Saved data entries:
★ ★ ★

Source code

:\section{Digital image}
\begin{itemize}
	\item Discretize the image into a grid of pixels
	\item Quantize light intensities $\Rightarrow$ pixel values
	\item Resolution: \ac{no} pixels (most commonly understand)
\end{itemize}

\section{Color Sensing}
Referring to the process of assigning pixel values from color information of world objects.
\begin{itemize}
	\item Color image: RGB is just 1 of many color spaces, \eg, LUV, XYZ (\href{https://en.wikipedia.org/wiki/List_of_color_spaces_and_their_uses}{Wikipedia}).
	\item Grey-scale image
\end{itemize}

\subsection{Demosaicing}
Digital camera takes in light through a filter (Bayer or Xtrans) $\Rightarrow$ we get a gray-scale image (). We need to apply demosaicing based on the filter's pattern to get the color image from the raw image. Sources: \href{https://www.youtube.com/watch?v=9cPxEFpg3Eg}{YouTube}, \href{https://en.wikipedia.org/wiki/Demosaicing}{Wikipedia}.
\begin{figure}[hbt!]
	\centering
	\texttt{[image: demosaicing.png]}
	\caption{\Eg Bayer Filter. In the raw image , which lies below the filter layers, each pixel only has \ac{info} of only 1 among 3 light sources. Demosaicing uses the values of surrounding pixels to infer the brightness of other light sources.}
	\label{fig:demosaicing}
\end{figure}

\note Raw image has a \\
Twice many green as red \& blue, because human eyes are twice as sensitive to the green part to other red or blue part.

★ ★ ★

= Work order =
Could you retype all of the entries, leaving every character unchanged?

= Response box =
Source code

:\section{Digital image}
\begin{itemize}
	\item Discretize the image into a grid of pixels
	\item Quantize light intensities $\Rightarrow$ pixel values
	\item Resolution: \ac{no} pixels (most commonly understand)
\end{itemize}

\section{Color Sensing}
Referring to the process of assigning pixel values from color information of world objects.
\begin{itemize}
	\item Color image: RGB is just 1 of many color spaces, \eg, LUV, XYZ (\href{https://en.wikipedia.org/wiki/List_of_color_spaces_and_their_uses}{Wikipedia}).
	\item Grey-scale image
\end{itemize}

\subsection{Demosaicing}
Digital camera takes in light through a filter (Bayer or Xtrans) $\Rightarrow$ we get a gray-scale image (). We need to apply demosaicing based on the filter's pattern to get the color image from the raw image. Sources: \href{https://www.youtube.com/watch?v=9cPxEFpg3Eg}{YouTube}, \href{https://en.wikipedia.org/wiki/Demosaicing}{Wikipedia}.
\begin{figure}[hbt!]
	\centering
	\texttt{[image: demosaicing.png]}
	\caption{\Eg Bayer Filter. In the raw image , which lies below the filter layers, each pixel only has \ac{info} of only 1 among 3 light sources. Demosaicing uses the values of surrounding pixels to infer the brightness of other light sources.}
	\label{fig:demosaicing}
\end{figure}

\note Raw image has a \\
Twice many green as red \& blue, because human eyes are twice as sensitive to the green part to other red or blue part.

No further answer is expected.